Stuck in a car wreck, upside down, gravely injured, Tristan and Grace are staring at death, hanging on to the faint hope that when the sun rises, someone will notice them. Fate has brought them together one final time, after doing so time and time again throughout their lives. As they fight for survival through the night, they tell each other the story of their lives, gradually uncovering how closely entwined their existences really are, until a last shocking discovery of why they ended up there.
This is the second novel for young adults from Bernard Beckett, author of the outstanding dystopian novel Genesis (see my review here). Part-thriller, part-doomed love story, August does not disappoint. It is as clever and original as Genesis; again philosophical and moral issues are at the core of the tale, with religion (and more specifically Christianity) also taking centre stage again, but in a very different setting. While Genesis was very much set in the future, it is harder to pinpoint the timescale in which August is set. The story however certainly takes place in an alternate world; one could mistake it for taking place in medieval or Tudor times if it wasn’t for the cars, trucks and televisions. However the “modern” objects seem to appear outside The City walls and it is that City which is ruled with a heavy hand by The Holy Council in such a medieval way. It is in this setting that both Grace and Tristan grow up, first in quite similar circumstances. Both from modest backgrounds, they end up brought up within the Church, Grace in a convent who takes in orphan girls, Tristan in an elitist monastery which educates able boys mostly of privileged backgrounds. Both defy the establishment, albeit in different ways and for differing reasons, and as a result, both end up physically and psychologically abused by those supposedly protecting them. But their lives still take drastically different paths, even though these paths cross at specific points, and ultimately they end up together. I felt that the claustrophobic nature of their situation, stuck in the car, mirrors the claustrophobic confinement of their upbringing within the Church.

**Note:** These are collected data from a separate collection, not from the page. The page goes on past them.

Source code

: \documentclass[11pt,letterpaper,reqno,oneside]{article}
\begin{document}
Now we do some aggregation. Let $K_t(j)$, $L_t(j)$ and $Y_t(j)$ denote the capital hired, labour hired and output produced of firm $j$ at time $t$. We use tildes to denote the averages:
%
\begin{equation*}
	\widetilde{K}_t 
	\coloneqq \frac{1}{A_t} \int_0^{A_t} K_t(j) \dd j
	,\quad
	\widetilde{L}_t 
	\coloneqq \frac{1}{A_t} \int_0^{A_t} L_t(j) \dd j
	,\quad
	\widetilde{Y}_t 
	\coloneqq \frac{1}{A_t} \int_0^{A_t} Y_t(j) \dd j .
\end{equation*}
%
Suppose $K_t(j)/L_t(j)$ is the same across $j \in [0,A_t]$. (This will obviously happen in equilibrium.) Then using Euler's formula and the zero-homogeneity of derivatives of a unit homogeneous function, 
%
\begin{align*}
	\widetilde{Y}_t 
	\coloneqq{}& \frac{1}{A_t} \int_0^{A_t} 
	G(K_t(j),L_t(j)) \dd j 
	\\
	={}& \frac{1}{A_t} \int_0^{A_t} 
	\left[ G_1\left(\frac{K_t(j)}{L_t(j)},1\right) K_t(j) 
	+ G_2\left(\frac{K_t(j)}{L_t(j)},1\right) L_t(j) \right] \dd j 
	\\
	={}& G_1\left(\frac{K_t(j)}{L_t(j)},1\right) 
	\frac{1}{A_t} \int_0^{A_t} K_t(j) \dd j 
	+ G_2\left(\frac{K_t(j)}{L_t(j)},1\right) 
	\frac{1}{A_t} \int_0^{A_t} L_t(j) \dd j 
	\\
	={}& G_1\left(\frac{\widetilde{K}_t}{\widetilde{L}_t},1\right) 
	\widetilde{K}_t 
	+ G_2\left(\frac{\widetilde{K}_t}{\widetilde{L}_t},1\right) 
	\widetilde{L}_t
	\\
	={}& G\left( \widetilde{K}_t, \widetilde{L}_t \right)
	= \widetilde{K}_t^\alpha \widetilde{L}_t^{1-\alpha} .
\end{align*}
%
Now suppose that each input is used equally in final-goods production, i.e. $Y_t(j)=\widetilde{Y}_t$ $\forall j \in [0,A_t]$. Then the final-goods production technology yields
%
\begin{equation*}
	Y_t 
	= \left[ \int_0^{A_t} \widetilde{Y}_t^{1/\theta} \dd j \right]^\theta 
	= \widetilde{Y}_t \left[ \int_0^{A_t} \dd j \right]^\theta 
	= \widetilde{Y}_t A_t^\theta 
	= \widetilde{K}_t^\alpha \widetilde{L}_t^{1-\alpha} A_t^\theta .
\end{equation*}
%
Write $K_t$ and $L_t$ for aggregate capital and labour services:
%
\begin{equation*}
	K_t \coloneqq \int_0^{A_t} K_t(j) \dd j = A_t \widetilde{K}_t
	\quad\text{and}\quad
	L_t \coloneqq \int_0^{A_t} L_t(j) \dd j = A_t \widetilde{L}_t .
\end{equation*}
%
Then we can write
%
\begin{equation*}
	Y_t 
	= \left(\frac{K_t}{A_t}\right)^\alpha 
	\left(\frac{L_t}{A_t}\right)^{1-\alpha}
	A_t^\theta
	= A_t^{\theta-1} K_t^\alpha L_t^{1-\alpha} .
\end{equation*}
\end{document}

I liked Grace as a character, but was not particularly taken by Tristan. Grace is feisty and determined, but full of kindness and unafraid of sacrifice. Whereas I found Tristan to be self-absorbed at times. When Grace tells him that his philosophical angst is a luxury than only the privileged few can afford to waste time on while those like her who live in hardship, don’t have time to wonder about where their lives are going or if they are really making their own choices, I thought this was a great point. And this is one of many, as throughout the novel, the reader is witness to complex philosophical and theological musings, discussions, and experiments, mainly between Tristan and the rector. All focus on the notion of free will and its existence (or not) and nature. Those passages in the book are immensely interesting but also incredibly hard-going at times (I often needed to read some of the dialogues twice to understand their full meaning) and therefore I think it is fair to say that, like Genesis, August is most definitely for the more discerning young adult, and most possibly will be enjoyed primarily by adults. Beckett’s writing is clever, and witty and humorous at times but the themes remain very literary and is not always very accessible, particularly as the many philosophical musings of the book provide a few lulls in the plot. However, it is well worth persevering, as one of Beckett’s strengths is also his ability to write jaw-dropping final twists, and the way Tristan’s story turns out at the very end did take me entirely by surprise and proves again how gifted Beckett is at structuring his stories.
August is a convincing second offering after the amazing Genesis, and Bernard Beckett is one author that is well worth discovering, particularly if you like challenging, thought-provoking reading.
Many thanks to Quercus for sending me a review copy of August.